CFPB slaps Nationstar with $1.75 million fine

This week, the Consumer Financial Protection Bureau entered into a consent order with Nationstar Mortgage that will require the lender to pay $1.75 million over HMDA violations.

This week, the Consumer Financial Protection Bureau entered into a consent order with Nationstar Mortgage that will require the lender to pay $1.75 million into the bureau’s Civil Penalty Fund. In addition, Nationstar has agreed to improve their compliance program. Nationstar expressed “regret” for the mistakes that led to the CFPB action. The consent order can be found here.

Nationstar is accused of violating the Home Mortgage Disclosure Act of 1975, which requires companies to disclose information regarding mortgage loans, home improvement loans and refinance loans that they originate or purchase, or for which they receive applications. HMDA also requires financial institutions to report to the appropriate federal agencies and make loan data available to the public.

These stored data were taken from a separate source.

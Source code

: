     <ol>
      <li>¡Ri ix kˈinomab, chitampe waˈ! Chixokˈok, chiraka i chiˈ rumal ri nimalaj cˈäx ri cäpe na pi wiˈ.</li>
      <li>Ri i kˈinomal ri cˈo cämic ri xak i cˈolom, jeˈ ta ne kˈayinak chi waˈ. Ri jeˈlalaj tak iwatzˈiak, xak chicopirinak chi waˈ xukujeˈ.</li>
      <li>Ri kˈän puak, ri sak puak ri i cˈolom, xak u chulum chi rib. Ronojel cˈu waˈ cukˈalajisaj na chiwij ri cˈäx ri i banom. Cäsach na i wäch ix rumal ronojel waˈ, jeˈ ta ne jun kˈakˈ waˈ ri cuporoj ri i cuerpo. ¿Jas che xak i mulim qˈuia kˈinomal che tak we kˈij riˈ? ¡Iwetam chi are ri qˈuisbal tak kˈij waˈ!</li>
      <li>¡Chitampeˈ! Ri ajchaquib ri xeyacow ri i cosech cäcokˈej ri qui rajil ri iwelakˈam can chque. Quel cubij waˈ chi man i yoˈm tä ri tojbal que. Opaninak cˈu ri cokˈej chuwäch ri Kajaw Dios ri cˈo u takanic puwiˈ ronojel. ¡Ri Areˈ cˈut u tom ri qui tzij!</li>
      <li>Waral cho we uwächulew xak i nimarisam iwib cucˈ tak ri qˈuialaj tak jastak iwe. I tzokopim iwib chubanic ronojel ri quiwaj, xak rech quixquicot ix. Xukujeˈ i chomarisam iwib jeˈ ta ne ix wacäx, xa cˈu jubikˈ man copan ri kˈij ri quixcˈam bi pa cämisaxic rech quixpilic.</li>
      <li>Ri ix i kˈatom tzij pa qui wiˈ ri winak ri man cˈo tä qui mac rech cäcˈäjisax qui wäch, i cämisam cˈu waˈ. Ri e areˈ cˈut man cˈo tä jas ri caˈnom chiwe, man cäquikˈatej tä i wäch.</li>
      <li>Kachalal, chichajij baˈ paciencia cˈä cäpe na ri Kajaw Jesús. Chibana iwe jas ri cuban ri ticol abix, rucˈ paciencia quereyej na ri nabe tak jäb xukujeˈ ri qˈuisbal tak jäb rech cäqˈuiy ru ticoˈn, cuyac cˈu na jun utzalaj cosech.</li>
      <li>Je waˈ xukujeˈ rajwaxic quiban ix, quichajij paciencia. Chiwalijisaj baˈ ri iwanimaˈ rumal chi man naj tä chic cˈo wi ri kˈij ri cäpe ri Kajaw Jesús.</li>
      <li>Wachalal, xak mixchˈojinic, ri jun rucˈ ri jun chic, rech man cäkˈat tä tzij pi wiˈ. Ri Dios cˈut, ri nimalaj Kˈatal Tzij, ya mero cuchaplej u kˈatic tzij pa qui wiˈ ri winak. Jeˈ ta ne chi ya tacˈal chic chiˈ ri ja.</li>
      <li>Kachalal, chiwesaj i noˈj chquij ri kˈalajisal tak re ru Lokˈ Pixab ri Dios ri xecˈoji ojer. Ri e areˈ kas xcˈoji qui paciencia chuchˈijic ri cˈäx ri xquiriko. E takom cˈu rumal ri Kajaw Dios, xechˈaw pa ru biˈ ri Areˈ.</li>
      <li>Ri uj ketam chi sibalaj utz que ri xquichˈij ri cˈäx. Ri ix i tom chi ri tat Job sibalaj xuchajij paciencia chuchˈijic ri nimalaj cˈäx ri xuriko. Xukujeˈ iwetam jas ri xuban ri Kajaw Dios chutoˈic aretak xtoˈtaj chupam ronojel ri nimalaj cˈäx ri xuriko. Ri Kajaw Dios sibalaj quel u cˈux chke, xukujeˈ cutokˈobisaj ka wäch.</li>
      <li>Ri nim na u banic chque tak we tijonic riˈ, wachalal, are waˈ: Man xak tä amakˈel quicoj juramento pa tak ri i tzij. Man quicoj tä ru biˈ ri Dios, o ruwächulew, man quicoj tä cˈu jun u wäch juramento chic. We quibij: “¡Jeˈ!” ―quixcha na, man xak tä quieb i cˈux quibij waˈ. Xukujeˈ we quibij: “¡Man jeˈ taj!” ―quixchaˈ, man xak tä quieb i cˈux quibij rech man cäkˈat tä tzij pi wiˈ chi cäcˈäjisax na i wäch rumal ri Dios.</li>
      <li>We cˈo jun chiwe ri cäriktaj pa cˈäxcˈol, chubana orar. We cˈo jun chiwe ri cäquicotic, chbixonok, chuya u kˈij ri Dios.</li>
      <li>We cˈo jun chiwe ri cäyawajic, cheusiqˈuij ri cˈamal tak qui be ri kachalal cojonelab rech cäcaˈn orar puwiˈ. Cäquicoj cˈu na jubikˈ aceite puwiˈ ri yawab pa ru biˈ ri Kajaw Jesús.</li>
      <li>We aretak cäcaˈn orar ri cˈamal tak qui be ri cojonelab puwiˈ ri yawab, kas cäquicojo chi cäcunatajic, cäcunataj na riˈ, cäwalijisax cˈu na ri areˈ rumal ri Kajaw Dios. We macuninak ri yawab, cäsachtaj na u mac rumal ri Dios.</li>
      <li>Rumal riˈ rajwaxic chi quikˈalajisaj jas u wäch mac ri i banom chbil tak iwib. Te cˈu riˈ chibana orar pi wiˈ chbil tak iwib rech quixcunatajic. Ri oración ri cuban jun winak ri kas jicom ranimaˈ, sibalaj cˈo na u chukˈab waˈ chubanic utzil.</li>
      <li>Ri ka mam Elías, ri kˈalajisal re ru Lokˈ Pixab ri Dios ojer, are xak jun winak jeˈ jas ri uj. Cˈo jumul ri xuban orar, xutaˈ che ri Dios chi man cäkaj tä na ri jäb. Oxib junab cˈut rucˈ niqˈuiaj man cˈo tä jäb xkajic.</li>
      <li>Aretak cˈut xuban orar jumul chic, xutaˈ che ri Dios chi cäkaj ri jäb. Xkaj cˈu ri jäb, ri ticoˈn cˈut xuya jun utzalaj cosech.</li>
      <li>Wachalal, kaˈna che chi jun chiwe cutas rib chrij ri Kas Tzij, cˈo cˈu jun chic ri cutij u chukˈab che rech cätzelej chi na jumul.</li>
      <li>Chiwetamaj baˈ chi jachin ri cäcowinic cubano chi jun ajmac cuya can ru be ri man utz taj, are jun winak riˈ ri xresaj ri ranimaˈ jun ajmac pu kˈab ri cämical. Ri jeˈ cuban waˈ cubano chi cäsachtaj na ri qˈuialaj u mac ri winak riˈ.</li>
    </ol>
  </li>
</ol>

Regulators utilize this data in determining compliance with other mortgage-related laws such as the Equal Credit Opportunity Act, the Fair Housing Act and the Community Reinvestment Act. And according to the CFPB, Nationstar did not fulfill its HMDA reporting obligations.

“Financial institutions that violate the law repeatedly and substantially are not making serious enough efforts to report accurate information,” said CFPB Director Richard Cordray. “Today we are sending a strong reminder that HMDA serves important purposes for many stakeholders in the mortgage market, and those required to report this information must make more careful efforts to follow the law.”

According to the CFPB, Nationstar’s compliance systems were “flawed and generated mortgage lending data with significant, preventable errors.” The CFPB claims that Nationstar “failed to maintain detailed HMDA data collection and validation procedures, and failed to implement adequate compliance procedures.” The company also “produced discrepancies by failing to consistently define data among its various lines of business,” the CFPB said.

The consent order notes that Nationstar “has a history of HMDA non-compliance,” including a 2011 settlement in Massachusetts over HMDA compliance deficiencies. According to the CFPB, the samples it reviewed showed “substantial error rates” in three consecutive reporting years, with error rates of 13% in 2012, 33% in 2013, and 21% in 2014.

The Nationstar fine is the largest HMDA civil penalty ever imposed by the CFPB. The size of the fine is based on “Nationstar’s market size, the substantial magnitude of its errors, and its history of previous violations” of HMDA relating to mortgage transactions from 2012 through 2014. The bureau noted that Nationstar serves more than 3 million customers, and its number of mortgage loans has increased 900 percent since 2010.